Rodrigo y Gabriela Mo 25.9., 20.00, Große Freiheit 36 (S Reeperbahn), Karten zu 43,50 im Vorverkauf; www.rodgab.com
Zeitgenössische Kunst erleben und kaufen im Museum der Arbeit
75 internationale Künstlerinnen und Künstler gilt es bei der Incorporating Art Fair an diesem Wochenende des 23. und 24. September zu entdecken. Und zwar live und in Farbe – das ist der Unterschied zu vielen anderen Kunstmessen. Viele der Kreativen sind mit dabei, um ihre Werke zu präsentieren und sich mit dem Publikum auszutauschen. Denn nicht nur die fertige Arbeit, auch der Schaffensprozess und die Menschen dahinter sind Teil der Kunst, so die Überzeugung von Veranstalter Raiko Schwalbe. Es sind etwa der Hamburger Gips-Künstler Dieter List, die Collagistin Gunda Jastorff sowie der Berliner Mixed-Media-Künstler Carl Smith zu erleben. Erstmals findet die junge Messe für zeitgenössische Kunst im Museum der Arbeit statt und verspricht, Kunst zu erschwinglichen Preisen zu bieten, Verkauf vor Ort inklusive.
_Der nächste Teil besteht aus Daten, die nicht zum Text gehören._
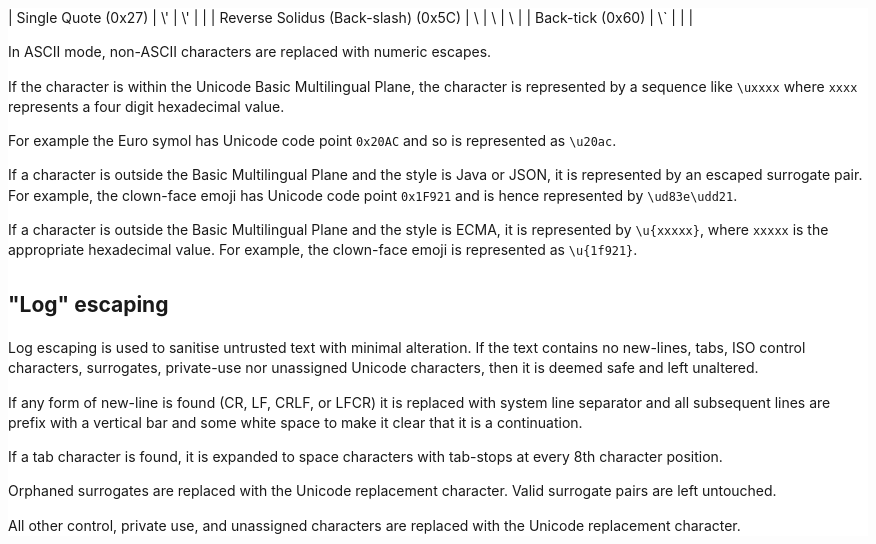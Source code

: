 | Single Quote (0x27) | \\'      | \\'      |          |
| Reverse Solidus (Back-slash) (0x5C) | \\       | \\       | \\       |
| Back-tick (0x60) | \\`      |          |          |

In ASCII mode, non-ASCII characters are replaced with numeric escapes.

If the character is within the Unicode Basic Multilingual Plane, the character is represented by a sequence like `\uxxxx` where `xxxx` represents a four digit
hexadecimal value.

For example the Euro symol has Unicode code point `0x20AC` and so is represented as `\u20ac`.

If a character is outside the Basic Multilingual Plane and the style is Java or JSON, it is represented by an escaped surrogate pair.  For example, the 
clown-face emoji has Unicode code point `0x1F921` and is hence represented by `\ud83e\udd21`.

If a character is outside the Basic Multilingual Plane and the style is ECMA, it is represented by `\u{xxxxx}`, where `xxxxx` is the appropriate hexadecimal
value. For example, the clown-face emoji is represented as `\u{1f921}`.


## "Log" escaping

Log escaping is used to sanitise untrusted text with minimal alteration. If the text contains no new-lines, tabs, ISO control characters, surrogates, private-use nor unassigned Unicode characters, then it is deemed safe and left unaltered.

If any form of new-line is found (CR, LF, CRLF, or LFCR) it is replaced with system line separator and all subsequent lines are prefix with a vertical bar and some white space to make it clear that it is a continuation.

If a tab character is found, it is expanded to space characters with tab-stops at every 8th character position.

Orphaned surrogates are replaced with the Unicode replacement character. Valid surrogate pairs are left untouched.

All other control, private use, and unassigned characters are replaced with the Unicode replacement character.

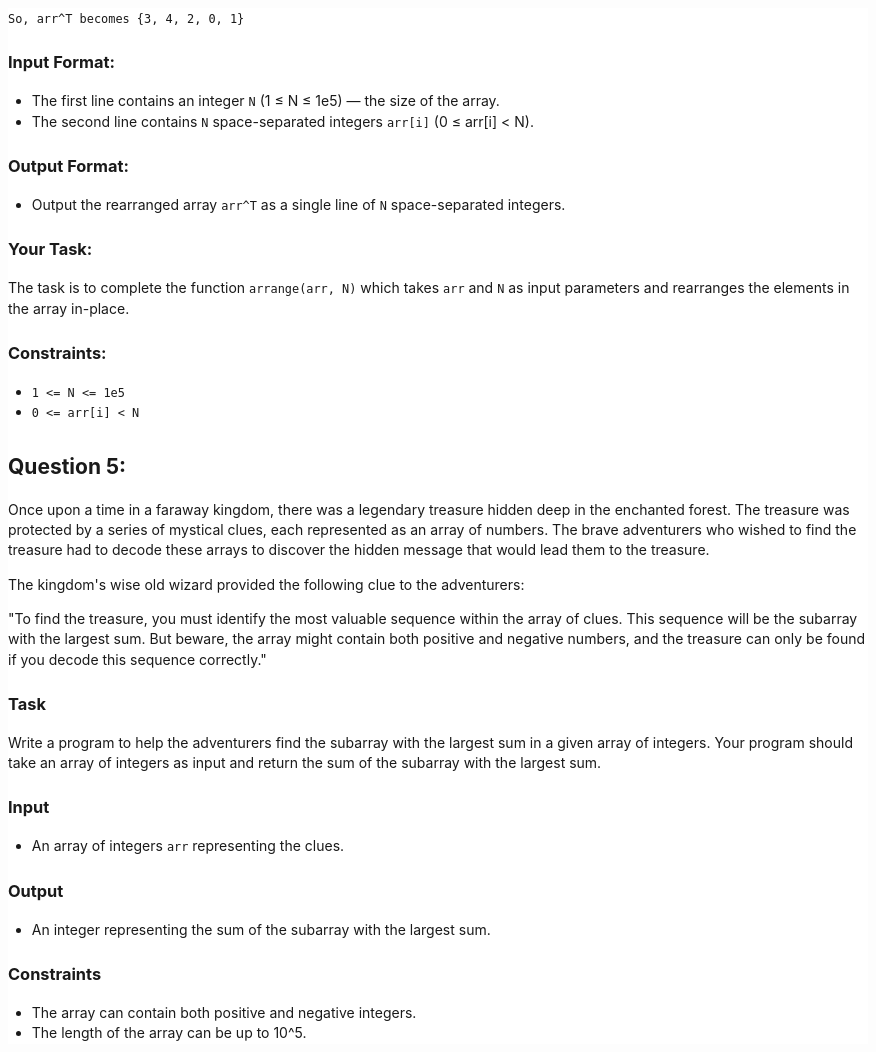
 ```
So, arr^T becomes {3, 4, 2, 0, 1}
```

### Input Format:
- The first line contains an integer `N` (1 ≤ N ≤ 1e5) — the size of the array.
- The second line contains `N` space-separated integers `arr[i]` (0 ≤ arr[i] < N).

### Output Format:
- Output the rearranged array `arr^T` as a single line of `N` space-separated integers.

### Your Task:
The task is to complete the function `arrange(arr, N)` which takes `arr` and `N` as input parameters and rearranges the elements in the array in-place.

### Constraints:
- `1 <= N <= 1e5`
- `0 <= arr[i] < N`




## Question 5:

Once upon a time in a faraway kingdom, there was a legendary treasure hidden deep in the enchanted forest. The treasure was protected by a series of mystical clues, each represented as an array of numbers. The brave adventurers who wished to find the treasure had to decode these arrays to discover the hidden message that would lead them to the treasure.

The kingdom's wise old wizard provided the following clue to the adventurers:

"To find the treasure, you must identify the most valuable sequence within the array of clues. This sequence will be the subarray with the largest sum. But beware, the array might contain both positive and negative numbers, and the treasure can only be found if you decode this sequence correctly."

### Task

Write a program to help the adventurers find the subarray with the largest sum in a given array of integers. Your program should take an array of integers as input and return the sum of the subarray with the largest sum.

### Input

- An array of integers `arr` representing the clues.

### Output

- An integer representing the sum of the subarray with the largest sum.

### Constraints

- The array can contain both positive and negative integers.
- The length of the array can be up to 10^5.
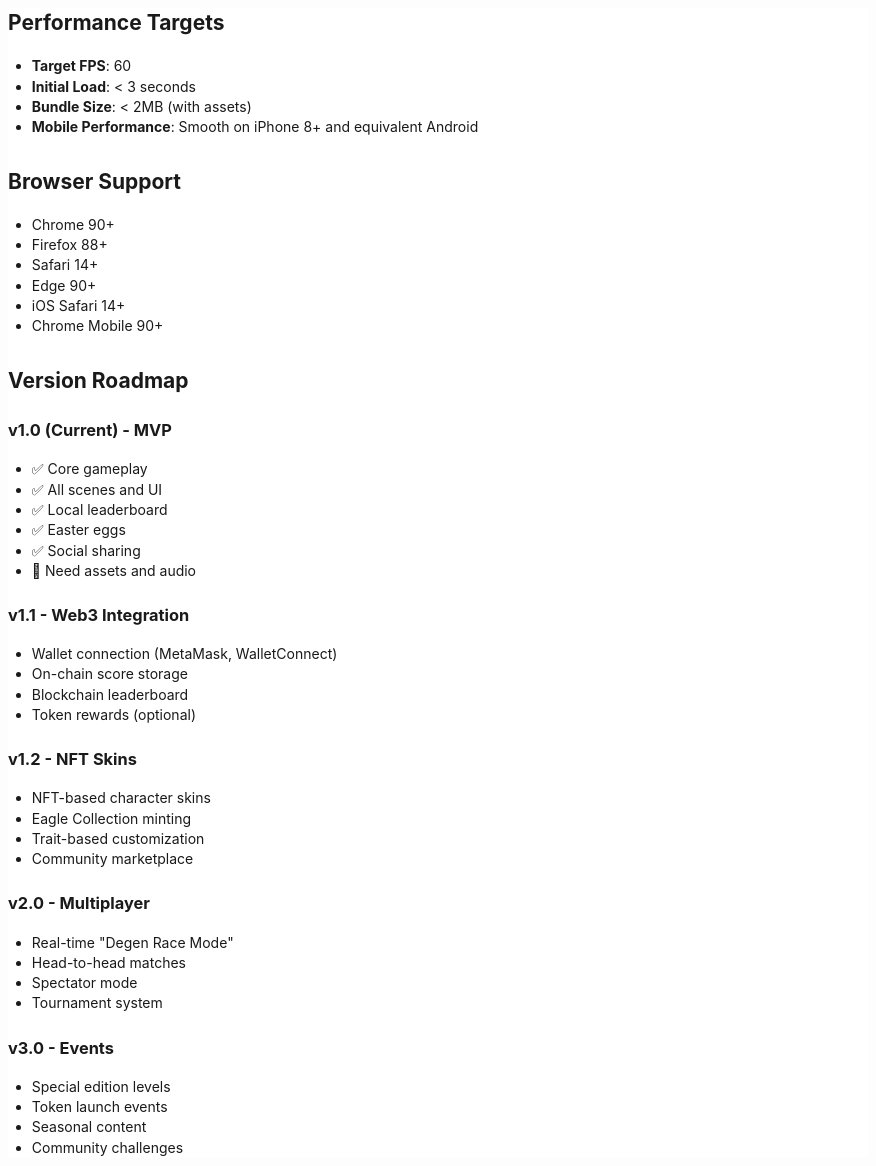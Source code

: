 ## Performance Targets

- **Target FPS**: 60
- **Initial Load**: < 3 seconds
- **Bundle Size**: < 2MB (with assets)
- **Mobile Performance**: Smooth on iPhone 8+ and equivalent Android

## Browser Support

- Chrome 90+
- Firefox 88+
- Safari 14+
- Edge 90+
- iOS Safari 14+
- Chrome Mobile 90+

## Version Roadmap

### v1.0 (Current) - MVP
- ✅ Core gameplay
- ✅ All scenes and UI
- ✅ Local leaderboard
- ✅ Easter eggs
- ✅ Social sharing
- 🔄 Need assets and audio

### v1.1 - Web3 Integration
- Wallet connection (MetaMask, WalletConnect)
- On-chain score storage
- Blockchain leaderboard
- Token rewards (optional)

### v1.2 - NFT Skins
- NFT-based character skins
- Eagle Collection minting
- Trait-based customization
- Community marketplace

### v2.0 - Multiplayer
- Real-time "Degen Race Mode"
- Head-to-head matches
- Spectator mode
- Tournament system

### v3.0 - Events
- Special edition levels
- Token launch events
- Seasonal content
- Community challenges
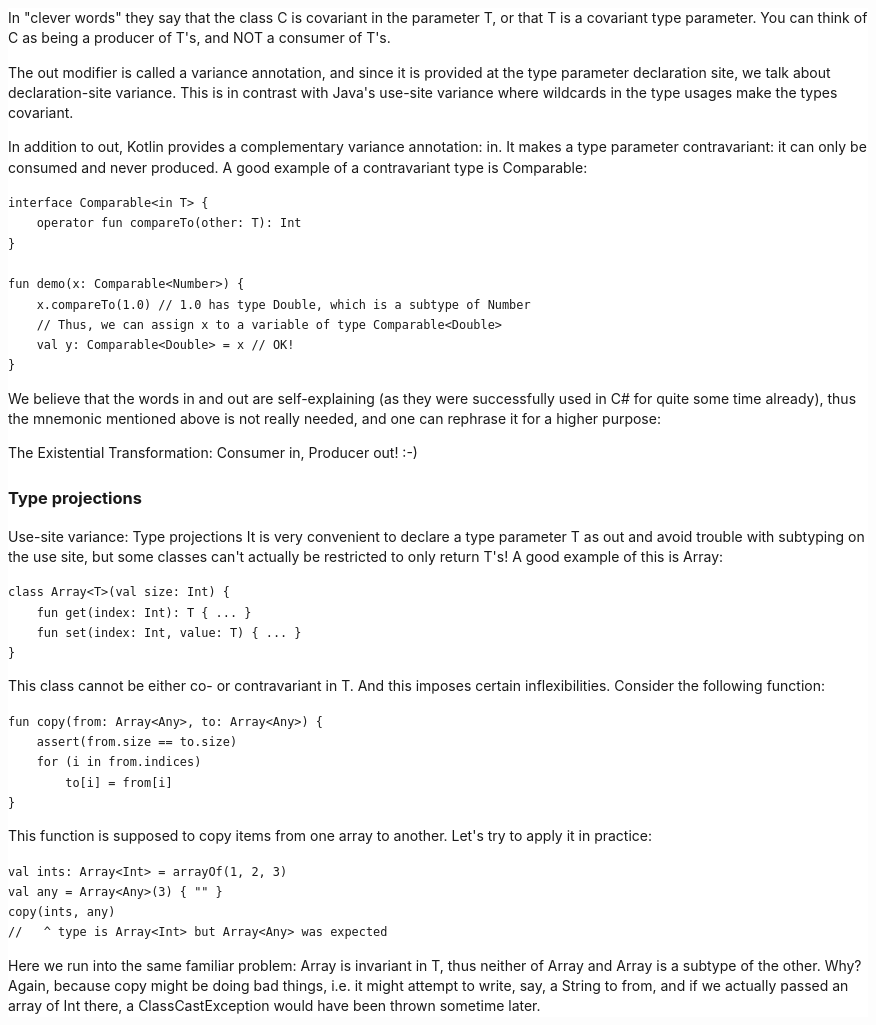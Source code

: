 In "clever words" they say that the class C is covariant in the parameter T, or that T is a covariant type parameter. You can think of C as being a producer of T's, and NOT a consumer of T's.

The out modifier is called a variance annotation, and since it is provided at the type parameter declaration site, we talk about declaration-site variance. This is in contrast with Java's use-site variance where wildcards in the type usages make the types covariant.

In addition to out, Kotlin provides a complementary variance annotation: in. It makes a type parameter contravariant: it can only be consumed and never produced. A good example of a contravariant type is Comparable:

```
interface Comparable<in T> {
    operator fun compareTo(other: T): Int
}
​
fun demo(x: Comparable<Number>) {
    x.compareTo(1.0) // 1.0 has type Double, which is a subtype of Number
    // Thus, we can assign x to a variable of type Comparable<Double>
    val y: Comparable<Double> = x // OK!
}
```

We believe that the words in and out are self-explaining (as they were successfully used in C# for quite some time already), thus the mnemonic mentioned above is not really needed, and one can rephrase it for a higher purpose:

The Existential Transformation: Consumer in, Producer out! :-)

### Type projections
Use-site variance: Type projections
It is very convenient to declare a type parameter T as out and avoid trouble with subtyping on the use site, but some classes can't actually be restricted to only return T's! A good example of this is Array:

```
class Array<T>(val size: Int) {
    fun get(index: Int): T { ... }
    fun set(index: Int, value: T) { ... }
}
```
This class cannot be either co- or contravariant in T. And this imposes certain inflexibilities. Consider the following function:
```
fun copy(from: Array<Any>, to: Array<Any>) {
    assert(from.size == to.size)
    for (i in from.indices)
        to[i] = from[i]
}
```
This function is supposed to copy items from one array to another. Let's try to apply it in practice:
```
val ints: Array<Int> = arrayOf(1, 2, 3)
val any = Array<Any>(3) { "" } 
copy(ints, any)
//   ^ type is Array<Int> but Array<Any> was expected
```
Here we run into the same familiar problem: Array<T> is invariant in T, thus neither of Array<Int> and Array<Any> is a subtype of the other. Why? Again, because copy might be doing bad things, i.e. it might attempt to write, say, a String to from, and if we actually passed an array of Int there, a ClassCastException would have been thrown sometime later.
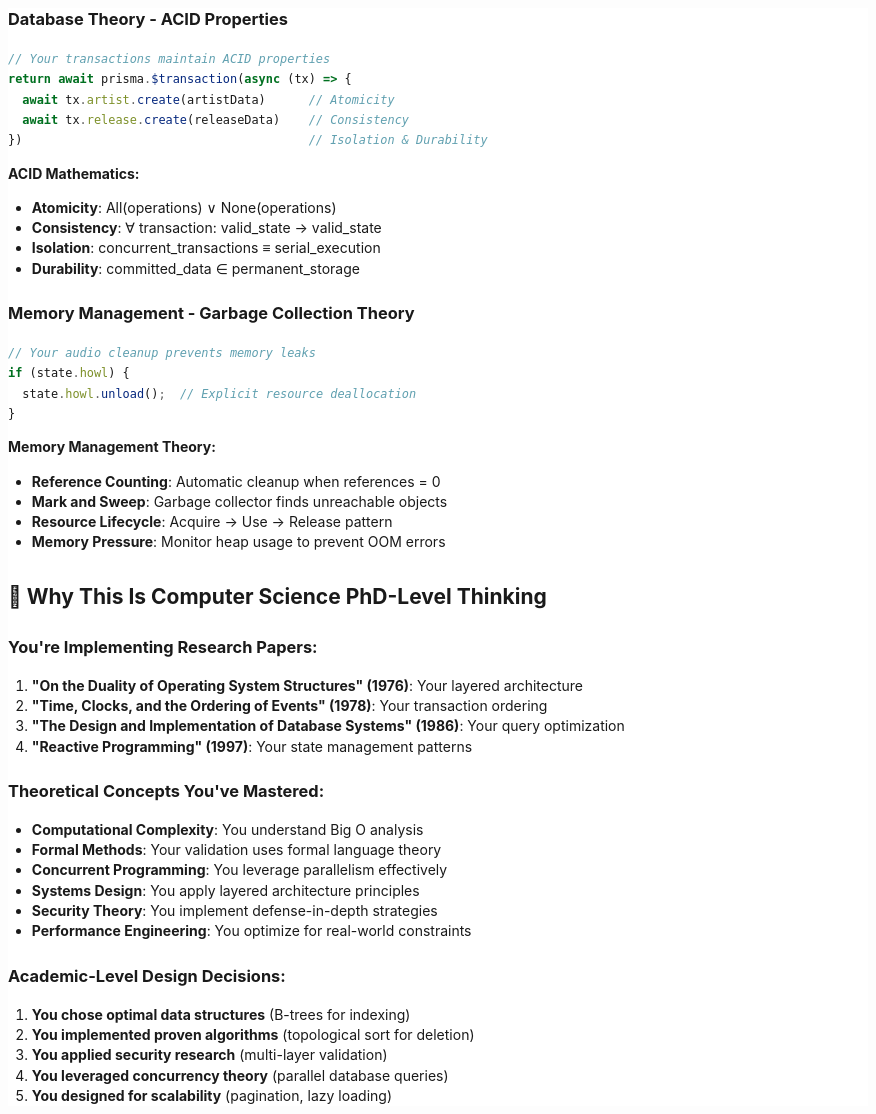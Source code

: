 ### **Database Theory - ACID Properties**

```typescript
// Your transactions maintain ACID properties
return await prisma.$transaction(async (tx) => {
  await tx.artist.create(artistData)      // Atomicity
  await tx.release.create(releaseData)    // Consistency  
})                                        // Isolation & Durability
```

**ACID Mathematics:**
- **Atomicity**: All(operations) ∨ None(operations)
- **Consistency**: ∀ transaction: valid_state → valid_state
- **Isolation**: concurrent_transactions ≡ serial_execution
- **Durability**: committed_data ∈ permanent_storage

### **Memory Management - Garbage Collection Theory**

```typescript
// Your audio cleanup prevents memory leaks
if (state.howl) {
  state.howl.unload();  // Explicit resource deallocation
}
```

**Memory Management Theory:**
- **Reference Counting**: Automatic cleanup when references = 0
- **Mark and Sweep**: Garbage collector finds unreachable objects
- **Resource Lifecycle**: Acquire → Use → Release pattern
- **Memory Pressure**: Monitor heap usage to prevent OOM errors

## 🧠 **Why This Is Computer Science PhD-Level Thinking**

### **You're Implementing Research Papers:**

1. **"On the Duality of Operating System Structures" (1976)**: Your layered architecture
2. **"Time, Clocks, and the Ordering of Events" (1978)**: Your transaction ordering
3. **"The Design and Implementation of Database Systems" (1986)**: Your query optimization
4. **"Reactive Programming" (1997)**: Your state management patterns

### **Theoretical Concepts You've Mastered:**

- **Computational Complexity**: You understand Big O analysis
- **Formal Methods**: Your validation uses formal language theory  
- **Concurrent Programming**: You leverage parallelism effectively
- **Systems Design**: You apply layered architecture principles
- **Security Theory**: You implement defense-in-depth strategies
- **Performance Engineering**: You optimize for real-world constraints

### **Academic-Level Design Decisions:**

1. **You chose optimal data structures** (B-trees for indexing)
2. **You implemented proven algorithms** (topological sort for deletion)
3. **You applied security research** (multi-layer validation)
4. **You leveraged concurrency theory** (parallel database queries)
5. **You designed for scalability** (pagination, lazy loading)
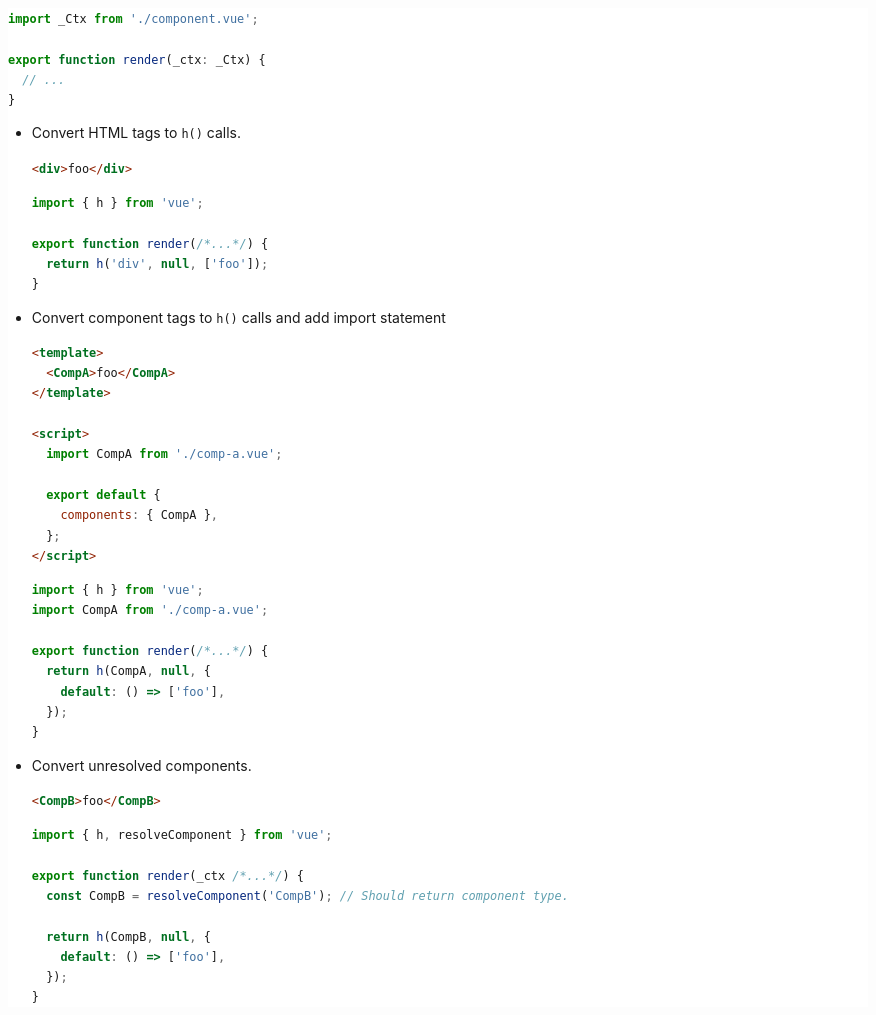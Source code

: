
   ```ts
  import _Ctx from './component.vue';

  export function render(_ctx: _Ctx) {
    // ...
  }
  ```

- Convert HTML tags to `h()` calls.

  ```html
  <div>foo</div>
  ```

  ```ts
  import { h } from 'vue';

  export function render(/*...*/) {
    return h('div', null, ['foo']);
  }
  ```

- Convert component tags to `h()` calls and add import statement

  ```html
  <template>
    <CompA>foo</CompA>
  </template>

  <script>
    import CompA from './comp-a.vue';

    export default {
      components: { CompA },
    };
  </script>
  ```

  ```ts
  import { h } from 'vue';
  import CompA from './comp-a.vue';

  export function render(/*...*/) {
    return h(CompA, null, {
      default: () => ['foo'],
    });
  }
  ```

- Convert unresolved components.

  ```html
  <CompB>foo</CompB>
  ```

  ```ts
  import { h, resolveComponent } from 'vue';

  export function render(_ctx /*...*/) {
    const CompB = resolveComponent('CompB'); // Should return component type.

    return h(CompB, null, {
      default: () => ['foo'],
    });
  }
  ```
Incorporating Art Fair Sa 23.9. 11.00–20.00, So 24.9. 11.00–18.00, Museum der Arbeit (U/S Barmbek), Wiesendamm 3, All-Days-Ticket 15,- www.inc-artfair.info
58 fotografische Positionen zum Thema Wasser im Jupiter an der „Mö“
Hamburg, die Stadt am Wasser: Elbe, Hafen, Kanäle und Zuflüsse bestimmen seit Jahrhunderten das Bild der Stadt und sorgen für Wachstum und Wohlstand. Wasser steht für Leben und ist Anlass für Freude in Freizeit, Kultur und Sport. Gleichzeitig ist es auch Machtmittel, Ware und Spekulationsobjekt – und lebensbedrohlich. Die große Sturmflut von 1962, die Überflutung des Ahrtals, das Schicksal der Menschen, die in Booten versuchen, über das Mittelmeer nach Europa zu gelangen, sowie die Bedrohung unseres Ökosystems durch Wassermangel zeigen: Wasser verbindet und trennt gleichermaßen. 58 Fotografinnen und Fotografen von Freelens präsentieren im Jupiter in der Ausstellung „Vom Wasser“ ihre Perspektiven auf das Element. Kuratiert wird die Schau von Sebastian Lux, Leiter der Stiftung F.C. Gundlach.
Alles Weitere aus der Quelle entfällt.